The main reason is the surprise higher in Friday’s consumer price index report. Prices rose 8.6% year-over-year compared to 8.3% expected. That set off a rout in bond and stock markets on the idea that the FOMC is behind the curve and will need to tighten the economy into a recession.
Two Fedwatchers: The Wall Street Journal’s Nick Timiraos and CNBC’s Steve Leisman released reports within hours of each other suggesting the Fed was looking at 75 bps.
“A string of troubling inflation reports in recent days is likely to lead Federal Reserve officials to consider surprising markets with a larger-than-expected 0.75-percentage-point interest-rate increase at their meeting this week,” Timiraos wrote.
In the Bernanke era and before, the Fed used signals like this to avoid surprising the market. In more recent times, signals like this have been rare but so have late FOMC pivots on policy.
Before the Fed went into lockdown, Powell seemed to take great pains to kill the idea of a 75 bps hike. He said the central bank would “strive to avoid adding uncertainty” and that it was not actively considering 75 bps. Many other Fed officials signaled the same, some in stronger terms.

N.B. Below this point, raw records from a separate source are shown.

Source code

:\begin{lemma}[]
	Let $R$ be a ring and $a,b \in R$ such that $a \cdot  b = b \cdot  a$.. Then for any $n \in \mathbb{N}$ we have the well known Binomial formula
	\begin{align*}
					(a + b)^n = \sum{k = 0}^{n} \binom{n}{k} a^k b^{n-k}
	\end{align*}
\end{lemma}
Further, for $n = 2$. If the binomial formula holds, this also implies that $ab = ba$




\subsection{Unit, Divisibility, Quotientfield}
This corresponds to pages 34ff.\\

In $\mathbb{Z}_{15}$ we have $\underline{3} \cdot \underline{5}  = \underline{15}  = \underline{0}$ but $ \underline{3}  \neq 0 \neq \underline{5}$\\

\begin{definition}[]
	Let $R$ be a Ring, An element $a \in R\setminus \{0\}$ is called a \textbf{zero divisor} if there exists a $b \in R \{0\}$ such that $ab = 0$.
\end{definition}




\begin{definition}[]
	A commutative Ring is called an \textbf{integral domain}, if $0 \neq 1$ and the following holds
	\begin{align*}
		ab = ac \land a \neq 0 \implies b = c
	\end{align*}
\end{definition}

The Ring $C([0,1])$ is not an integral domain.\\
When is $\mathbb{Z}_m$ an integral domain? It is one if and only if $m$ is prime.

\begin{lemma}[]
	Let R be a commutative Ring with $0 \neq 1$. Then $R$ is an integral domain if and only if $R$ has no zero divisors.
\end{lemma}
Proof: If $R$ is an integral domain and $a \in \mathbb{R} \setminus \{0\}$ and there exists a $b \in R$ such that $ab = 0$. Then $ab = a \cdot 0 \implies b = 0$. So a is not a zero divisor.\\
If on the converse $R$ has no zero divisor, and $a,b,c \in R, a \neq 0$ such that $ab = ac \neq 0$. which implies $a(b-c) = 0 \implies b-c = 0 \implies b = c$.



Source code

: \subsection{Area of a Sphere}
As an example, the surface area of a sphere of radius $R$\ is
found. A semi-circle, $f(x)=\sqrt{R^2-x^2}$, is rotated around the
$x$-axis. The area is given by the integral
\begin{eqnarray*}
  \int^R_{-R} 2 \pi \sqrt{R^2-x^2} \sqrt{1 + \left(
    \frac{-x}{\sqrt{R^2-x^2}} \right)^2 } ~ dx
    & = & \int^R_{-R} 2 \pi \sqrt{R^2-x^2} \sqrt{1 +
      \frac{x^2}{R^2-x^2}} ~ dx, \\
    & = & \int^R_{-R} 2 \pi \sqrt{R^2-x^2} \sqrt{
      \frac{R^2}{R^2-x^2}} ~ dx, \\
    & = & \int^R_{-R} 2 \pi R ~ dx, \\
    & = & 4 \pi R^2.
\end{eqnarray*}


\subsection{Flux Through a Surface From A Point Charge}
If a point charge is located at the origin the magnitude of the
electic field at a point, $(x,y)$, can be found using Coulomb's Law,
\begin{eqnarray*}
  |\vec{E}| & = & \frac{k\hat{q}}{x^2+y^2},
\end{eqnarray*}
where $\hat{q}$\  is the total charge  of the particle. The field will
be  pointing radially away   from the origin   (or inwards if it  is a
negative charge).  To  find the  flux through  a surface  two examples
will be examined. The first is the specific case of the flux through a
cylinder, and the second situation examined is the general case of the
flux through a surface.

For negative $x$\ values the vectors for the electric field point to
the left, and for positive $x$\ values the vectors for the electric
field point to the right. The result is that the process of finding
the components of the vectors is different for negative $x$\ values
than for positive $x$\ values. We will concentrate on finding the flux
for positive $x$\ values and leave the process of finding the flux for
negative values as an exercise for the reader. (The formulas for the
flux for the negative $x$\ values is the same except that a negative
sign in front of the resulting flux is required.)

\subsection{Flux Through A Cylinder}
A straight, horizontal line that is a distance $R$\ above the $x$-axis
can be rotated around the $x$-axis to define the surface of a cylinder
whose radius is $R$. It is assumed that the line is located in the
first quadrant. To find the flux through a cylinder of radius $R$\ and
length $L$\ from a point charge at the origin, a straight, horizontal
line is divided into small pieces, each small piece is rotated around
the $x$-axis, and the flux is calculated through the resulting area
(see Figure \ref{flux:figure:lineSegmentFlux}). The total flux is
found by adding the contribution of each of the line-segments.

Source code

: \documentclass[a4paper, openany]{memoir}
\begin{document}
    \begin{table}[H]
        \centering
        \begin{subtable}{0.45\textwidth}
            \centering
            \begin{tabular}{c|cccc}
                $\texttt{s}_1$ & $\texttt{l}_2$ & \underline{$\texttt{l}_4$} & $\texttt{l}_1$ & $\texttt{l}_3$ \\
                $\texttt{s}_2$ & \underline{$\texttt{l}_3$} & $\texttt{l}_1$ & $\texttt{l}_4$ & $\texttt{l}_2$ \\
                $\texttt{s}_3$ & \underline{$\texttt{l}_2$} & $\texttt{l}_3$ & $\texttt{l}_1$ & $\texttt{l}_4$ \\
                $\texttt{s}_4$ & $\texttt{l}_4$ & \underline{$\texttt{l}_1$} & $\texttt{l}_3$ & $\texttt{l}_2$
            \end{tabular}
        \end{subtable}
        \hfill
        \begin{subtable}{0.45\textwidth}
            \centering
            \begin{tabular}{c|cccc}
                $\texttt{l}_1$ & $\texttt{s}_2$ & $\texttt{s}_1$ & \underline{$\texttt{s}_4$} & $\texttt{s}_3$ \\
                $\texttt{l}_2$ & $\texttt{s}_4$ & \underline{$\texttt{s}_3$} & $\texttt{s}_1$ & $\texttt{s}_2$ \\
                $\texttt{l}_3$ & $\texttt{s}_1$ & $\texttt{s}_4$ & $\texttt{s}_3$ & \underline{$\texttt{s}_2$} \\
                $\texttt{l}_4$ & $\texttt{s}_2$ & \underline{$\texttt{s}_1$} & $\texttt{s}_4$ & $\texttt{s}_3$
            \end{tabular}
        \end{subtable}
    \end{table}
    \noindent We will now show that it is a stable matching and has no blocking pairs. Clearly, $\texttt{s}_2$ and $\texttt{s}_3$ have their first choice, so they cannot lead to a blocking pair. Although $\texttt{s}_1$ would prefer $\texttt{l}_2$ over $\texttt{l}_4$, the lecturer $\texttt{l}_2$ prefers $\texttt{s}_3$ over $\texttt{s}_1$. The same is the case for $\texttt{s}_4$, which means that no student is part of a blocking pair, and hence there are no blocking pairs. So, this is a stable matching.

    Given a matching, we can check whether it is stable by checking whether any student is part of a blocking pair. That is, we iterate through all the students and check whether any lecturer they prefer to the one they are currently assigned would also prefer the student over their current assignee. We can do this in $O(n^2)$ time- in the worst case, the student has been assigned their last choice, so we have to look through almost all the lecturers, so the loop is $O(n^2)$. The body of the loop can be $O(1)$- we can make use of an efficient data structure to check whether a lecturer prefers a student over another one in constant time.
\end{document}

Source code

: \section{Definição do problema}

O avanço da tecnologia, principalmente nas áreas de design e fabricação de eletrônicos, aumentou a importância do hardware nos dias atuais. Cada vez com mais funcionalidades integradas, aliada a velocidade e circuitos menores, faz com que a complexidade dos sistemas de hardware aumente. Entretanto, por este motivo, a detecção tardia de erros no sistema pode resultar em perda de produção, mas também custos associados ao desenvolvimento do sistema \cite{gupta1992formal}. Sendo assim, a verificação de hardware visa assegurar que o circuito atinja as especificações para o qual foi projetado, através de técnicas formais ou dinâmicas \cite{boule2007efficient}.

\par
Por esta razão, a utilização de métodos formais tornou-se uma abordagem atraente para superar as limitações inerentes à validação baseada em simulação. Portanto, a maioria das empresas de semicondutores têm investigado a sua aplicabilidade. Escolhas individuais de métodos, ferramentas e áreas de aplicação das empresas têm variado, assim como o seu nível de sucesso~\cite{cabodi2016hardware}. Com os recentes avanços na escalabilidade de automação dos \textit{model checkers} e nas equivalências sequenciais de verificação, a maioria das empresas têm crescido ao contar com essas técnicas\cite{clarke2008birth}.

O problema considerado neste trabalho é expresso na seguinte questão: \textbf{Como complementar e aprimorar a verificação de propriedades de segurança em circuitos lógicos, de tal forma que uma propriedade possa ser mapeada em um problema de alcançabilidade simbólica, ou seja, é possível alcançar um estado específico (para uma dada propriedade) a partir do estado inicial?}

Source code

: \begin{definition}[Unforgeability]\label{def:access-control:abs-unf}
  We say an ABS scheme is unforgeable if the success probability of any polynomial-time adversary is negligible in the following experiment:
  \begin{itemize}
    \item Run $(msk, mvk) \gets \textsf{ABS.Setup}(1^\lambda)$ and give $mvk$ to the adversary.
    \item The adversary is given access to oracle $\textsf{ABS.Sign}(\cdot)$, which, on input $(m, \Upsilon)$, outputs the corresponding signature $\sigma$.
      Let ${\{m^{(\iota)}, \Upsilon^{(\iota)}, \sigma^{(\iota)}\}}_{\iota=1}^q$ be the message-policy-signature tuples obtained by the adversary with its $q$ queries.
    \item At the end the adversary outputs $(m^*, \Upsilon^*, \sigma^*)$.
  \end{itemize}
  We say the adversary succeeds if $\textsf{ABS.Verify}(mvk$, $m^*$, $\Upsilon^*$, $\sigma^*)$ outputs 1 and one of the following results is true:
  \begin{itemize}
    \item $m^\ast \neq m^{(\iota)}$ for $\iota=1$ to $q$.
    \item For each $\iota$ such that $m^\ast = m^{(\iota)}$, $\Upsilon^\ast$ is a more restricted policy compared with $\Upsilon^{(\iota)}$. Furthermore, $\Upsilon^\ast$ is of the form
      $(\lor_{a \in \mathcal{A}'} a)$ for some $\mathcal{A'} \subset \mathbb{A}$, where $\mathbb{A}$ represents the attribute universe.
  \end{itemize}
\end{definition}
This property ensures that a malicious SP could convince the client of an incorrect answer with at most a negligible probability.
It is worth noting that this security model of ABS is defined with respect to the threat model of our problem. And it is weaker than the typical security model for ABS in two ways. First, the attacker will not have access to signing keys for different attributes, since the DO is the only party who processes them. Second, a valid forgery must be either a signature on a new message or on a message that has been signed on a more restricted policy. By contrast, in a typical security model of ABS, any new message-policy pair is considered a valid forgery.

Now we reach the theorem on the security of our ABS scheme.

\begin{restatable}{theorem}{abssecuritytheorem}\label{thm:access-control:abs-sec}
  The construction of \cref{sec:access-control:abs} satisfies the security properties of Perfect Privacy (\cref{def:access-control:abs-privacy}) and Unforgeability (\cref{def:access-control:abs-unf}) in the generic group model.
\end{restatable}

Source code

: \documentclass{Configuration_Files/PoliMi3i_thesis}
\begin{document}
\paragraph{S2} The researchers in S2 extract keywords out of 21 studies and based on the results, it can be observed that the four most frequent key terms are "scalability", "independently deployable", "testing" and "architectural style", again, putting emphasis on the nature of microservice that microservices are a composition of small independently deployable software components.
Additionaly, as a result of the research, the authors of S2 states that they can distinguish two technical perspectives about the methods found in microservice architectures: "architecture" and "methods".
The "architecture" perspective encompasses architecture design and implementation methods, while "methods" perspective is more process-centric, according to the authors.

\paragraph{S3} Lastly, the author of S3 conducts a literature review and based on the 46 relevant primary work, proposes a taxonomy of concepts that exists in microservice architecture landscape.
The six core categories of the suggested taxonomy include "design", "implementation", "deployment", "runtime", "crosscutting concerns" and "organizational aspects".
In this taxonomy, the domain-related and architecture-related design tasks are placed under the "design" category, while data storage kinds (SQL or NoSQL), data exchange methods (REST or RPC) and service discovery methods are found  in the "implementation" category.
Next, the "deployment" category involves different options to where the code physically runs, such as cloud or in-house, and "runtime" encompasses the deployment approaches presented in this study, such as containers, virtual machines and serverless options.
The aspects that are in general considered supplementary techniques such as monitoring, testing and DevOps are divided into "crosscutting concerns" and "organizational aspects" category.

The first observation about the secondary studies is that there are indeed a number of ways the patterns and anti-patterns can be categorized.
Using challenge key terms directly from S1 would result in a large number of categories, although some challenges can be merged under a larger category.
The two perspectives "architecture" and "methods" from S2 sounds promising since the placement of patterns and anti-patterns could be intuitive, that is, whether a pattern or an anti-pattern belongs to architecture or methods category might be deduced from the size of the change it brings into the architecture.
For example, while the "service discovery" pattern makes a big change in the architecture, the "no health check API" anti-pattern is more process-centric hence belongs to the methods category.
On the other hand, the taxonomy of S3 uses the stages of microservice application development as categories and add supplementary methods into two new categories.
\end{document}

The probabilities also reflect the possibility the Fed goes even further, hiking by 100 basis points. They could also make more-aggressive balance sheet moves, though that would be adding fuel to the fire of the bond rout.
Finally, the market will be keying on the terminal top for Fed funds and signals about it from the dot plot. In the most-recent release in March, the top was around 2.75%. The market now sees rates in the 3.75-4.00% range in February. The Fed could either endorse that or push back on it.